(Saved data entries)
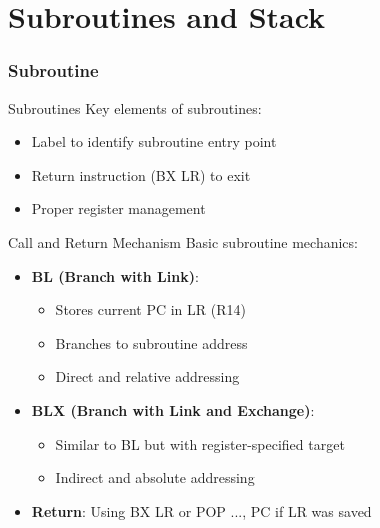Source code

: \section{Subroutines and Stack}

\subsubsection{Subroutine}

\begin{concept}{Subroutines}
Key elements of subroutines:
\begin{itemize}
  \item Label to identify subroutine entry point
  \item Return instruction (BX LR) to exit
  \item Proper register management
\end{itemize}
\end{concept}





\begin{concept}{Call and Return Mechanism}
Basic subroutine mechanics:
\begin{itemize}
  \item \textbf{BL (Branch with Link)}:
    \begin{itemize}
      \item Stores current PC in LR (R14)
      \item Branches to subroutine address
      \item Direct and relative addressing
    \end{itemize}
  \item \textbf{BLX (Branch with Link and Exchange)}:
    \begin{itemize}
      \item Similar to BL but with register-specified target
      \item Indirect and absolute addressing
    \end{itemize}
  \item \textbf{Return}: Using BX LR or POP {..., PC} if LR was saved
\end{itemize}
\end{concept}

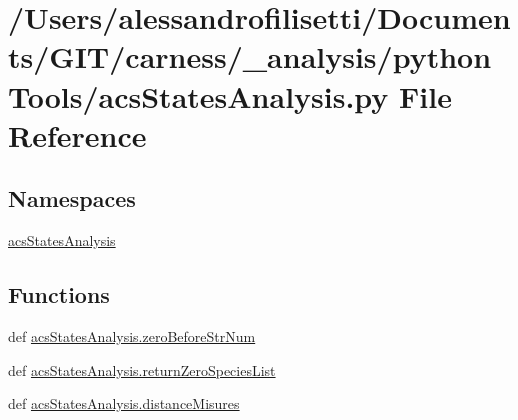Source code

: \hypertarget{a00047}{\section{/\-Users/alessandrofilisetti/\-Documents/\-G\-I\-T/carness/\-\_\-analysis/python\-Tools/acs\-States\-Analysis.py File Reference}
\label{a00047}
}
\subsection*{Namespaces}
\begin{DoxyCompactItemize}
\item 
\hyperlink{a00130}{acs\-States\-Analysis}
\end{DoxyCompactItemize}
\subsection*{Functions}
\begin{DoxyCompactItemize}
\item 
def \hyperlink{a00130_aeeb6d629132a9755b45a3008d445419c}{acs\-States\-Analysis.\-zero\-Before\-Str\-Num}
\item 
def \hyperlink{a00130_ad7c75c1e146fa51da42274cf7d5747d0}{acs\-States\-Analysis.\-return\-Zero\-Species\-List}
\item 
def \hyperlink{a00130_a76768d52780b1415a920dc94b3c991c0}{acs\-States\-Analysis.\-distance\-Misures}
\end{DoxyCompactItemize}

ABOUT THIS TASK
Leave the pictures out and copy the rest of the data exactly.

ANSWER FOR THE TASK
Source code

: \section{Subroutines and Stack}

\subsubsection{Subroutine}

\begin{concept}{Subroutines}
Key elements of subroutines:
\begin{itemize}
  \item Label to identify subroutine entry point
  \item Return instruction (BX LR) to exit
  \item Proper register management
\end{itemize}
\end{concept}





\begin{concept}{Call and Return Mechanism}
Basic subroutine mechanics:
\begin{itemize}
  \item \textbf{BL (Branch with Link)}:
    \begin{itemize}
      \item Stores current PC in LR (R14)
      \item Branches to subroutine address
      \item Direct and relative addressing
    \end{itemize}
  \item \textbf{BLX (Branch with Link and Exchange)}:
    \begin{itemize}
      \item Similar to BL but with register-specified target
      \item Indirect and absolute addressing
    \end{itemize}
  \item \textbf{Return}: Using BX LR or POP {..., PC} if LR was saved
\end{itemize}
\end{concept}

Source code

: \hypertarget{a00047}{\section{/\-Users/alessandrofilisetti/\-Documents/\-G\-I\-T/carness/\-\_\-analysis/python\-Tools/acs\-States\-Analysis.py File Reference}
\label{a00047}
}
\subsection*{Namespaces}
\begin{DoxyCompactItemize}
\item 
\hyperlink{a00130}{acs\-States\-Analysis}
\end{DoxyCompactItemize}
\subsection*{Functions}
\begin{DoxyCompactItemize}
\item 
def \hyperlink{a00130_aeeb6d629132a9755b45a3008d445419c}{acs\-States\-Analysis.\-zero\-Before\-Str\-Num}
\item 
def \hyperlink{a00130_ad7c75c1e146fa51da42274cf7d5747d0}{acs\-States\-Analysis.\-return\-Zero\-Species\-List}
\item 
def \hyperlink{a00130_a76768d52780b1415a920dc94b3c991c0}{acs\-States\-Analysis.\-distance\-Misures}
\end{DoxyCompactItemize}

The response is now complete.